:: Information given ::
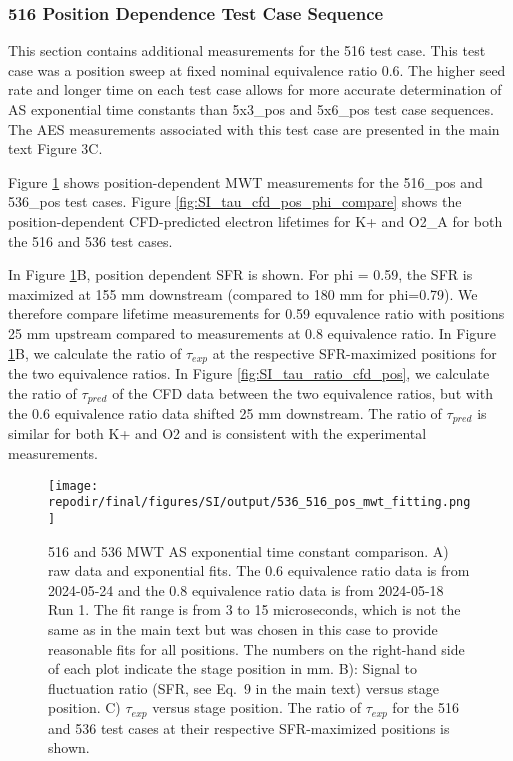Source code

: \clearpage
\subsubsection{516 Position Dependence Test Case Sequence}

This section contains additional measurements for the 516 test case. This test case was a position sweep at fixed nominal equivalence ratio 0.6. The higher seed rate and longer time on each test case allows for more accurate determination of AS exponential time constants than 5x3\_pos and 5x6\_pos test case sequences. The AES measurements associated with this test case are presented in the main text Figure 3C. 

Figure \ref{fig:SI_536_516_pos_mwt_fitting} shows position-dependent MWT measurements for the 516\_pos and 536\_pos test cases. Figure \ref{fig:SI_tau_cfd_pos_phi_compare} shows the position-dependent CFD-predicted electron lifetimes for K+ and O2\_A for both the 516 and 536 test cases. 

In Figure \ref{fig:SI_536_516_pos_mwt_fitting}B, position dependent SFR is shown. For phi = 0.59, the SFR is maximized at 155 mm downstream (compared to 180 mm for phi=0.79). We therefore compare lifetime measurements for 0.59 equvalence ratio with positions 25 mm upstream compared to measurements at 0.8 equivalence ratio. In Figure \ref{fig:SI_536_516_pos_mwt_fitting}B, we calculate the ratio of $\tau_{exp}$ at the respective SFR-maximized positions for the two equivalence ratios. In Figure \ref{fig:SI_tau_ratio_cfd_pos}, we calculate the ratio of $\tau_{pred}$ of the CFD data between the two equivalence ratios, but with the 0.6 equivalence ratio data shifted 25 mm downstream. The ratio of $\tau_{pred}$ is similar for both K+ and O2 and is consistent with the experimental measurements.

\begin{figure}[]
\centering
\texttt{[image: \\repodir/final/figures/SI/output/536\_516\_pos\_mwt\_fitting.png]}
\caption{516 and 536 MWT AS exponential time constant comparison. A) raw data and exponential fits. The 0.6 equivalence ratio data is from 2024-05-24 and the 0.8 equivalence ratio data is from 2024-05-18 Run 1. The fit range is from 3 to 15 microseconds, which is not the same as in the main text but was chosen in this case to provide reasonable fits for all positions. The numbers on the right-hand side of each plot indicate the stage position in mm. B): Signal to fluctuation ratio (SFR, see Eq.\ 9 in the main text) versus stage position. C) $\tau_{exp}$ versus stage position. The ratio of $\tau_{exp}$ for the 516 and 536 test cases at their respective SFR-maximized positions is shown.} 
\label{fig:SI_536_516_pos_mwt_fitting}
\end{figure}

:: Your assignment ::
Repeat the records above verbatim. Include none of the pictures.

:: Solution for this task ::
Source code

: \clearpage
\subsubsection{516 Position Dependence Test Case Sequence}

This section contains additional measurements for the 516 test case. This test case was a position sweep at fixed nominal equivalence ratio 0.6. The higher seed rate and longer time on each test case allows for more accurate determination of AS exponential time constants than 5x3\_pos and 5x6\_pos test case sequences. The AES measurements associated with this test case are presented in the main text Figure 3C. 

Figure \ref{fig:SI_536_516_pos_mwt_fitting} shows position-dependent MWT measurements for the 516\_pos and 536\_pos test cases. Figure \ref{fig:SI_tau_cfd_pos_phi_compare} shows the position-dependent CFD-predicted electron lifetimes for K+ and O2\_A for both the 516 and 536 test cases. 

In Figure \ref{fig:SI_536_516_pos_mwt_fitting}B, position dependent SFR is shown. For phi = 0.59, the SFR is maximized at 155 mm downstream (compared to 180 mm for phi=0.79). We therefore compare lifetime measurements for 0.59 equvalence ratio with positions 25 mm upstream compared to measurements at 0.8 equivalence ratio. In Figure \ref{fig:SI_536_516_pos_mwt_fitting}B, we calculate the ratio of $\tau_{exp}$ at the respective SFR-maximized positions for the two equivalence ratios. In Figure \ref{fig:SI_tau_ratio_cfd_pos}, we calculate the ratio of $\tau_{pred}$ of the CFD data between the two equivalence ratios, but with the 0.6 equivalence ratio data shifted 25 mm downstream. The ratio of $\tau_{pred}$ is similar for both K+ and O2 and is consistent with the experimental measurements.

\begin{figure}[]
\centering
\texttt{[image: \\repodir/final/figures/SI/output/536\_516\_pos\_mwt\_fitting.png]}
\caption{516 and 536 MWT AS exponential time constant comparison. A) raw data and exponential fits. The 0.6 equivalence ratio data is from 2024-05-24 and the 0.8 equivalence ratio data is from 2024-05-18 Run 1. The fit range is from 3 to 15 microseconds, which is not the same as in the main text but was chosen in this case to provide reasonable fits for all positions. The numbers on the right-hand side of each plot indicate the stage position in mm. B): Signal to fluctuation ratio (SFR, see Eq.\ 9 in the main text) versus stage position. C) $\tau_{exp}$ versus stage position. The ratio of $\tau_{exp}$ for the 516 and 536 test cases at their respective SFR-maximized positions is shown.} 
\label{fig:SI_536_516_pos_mwt_fitting}
\end{figure}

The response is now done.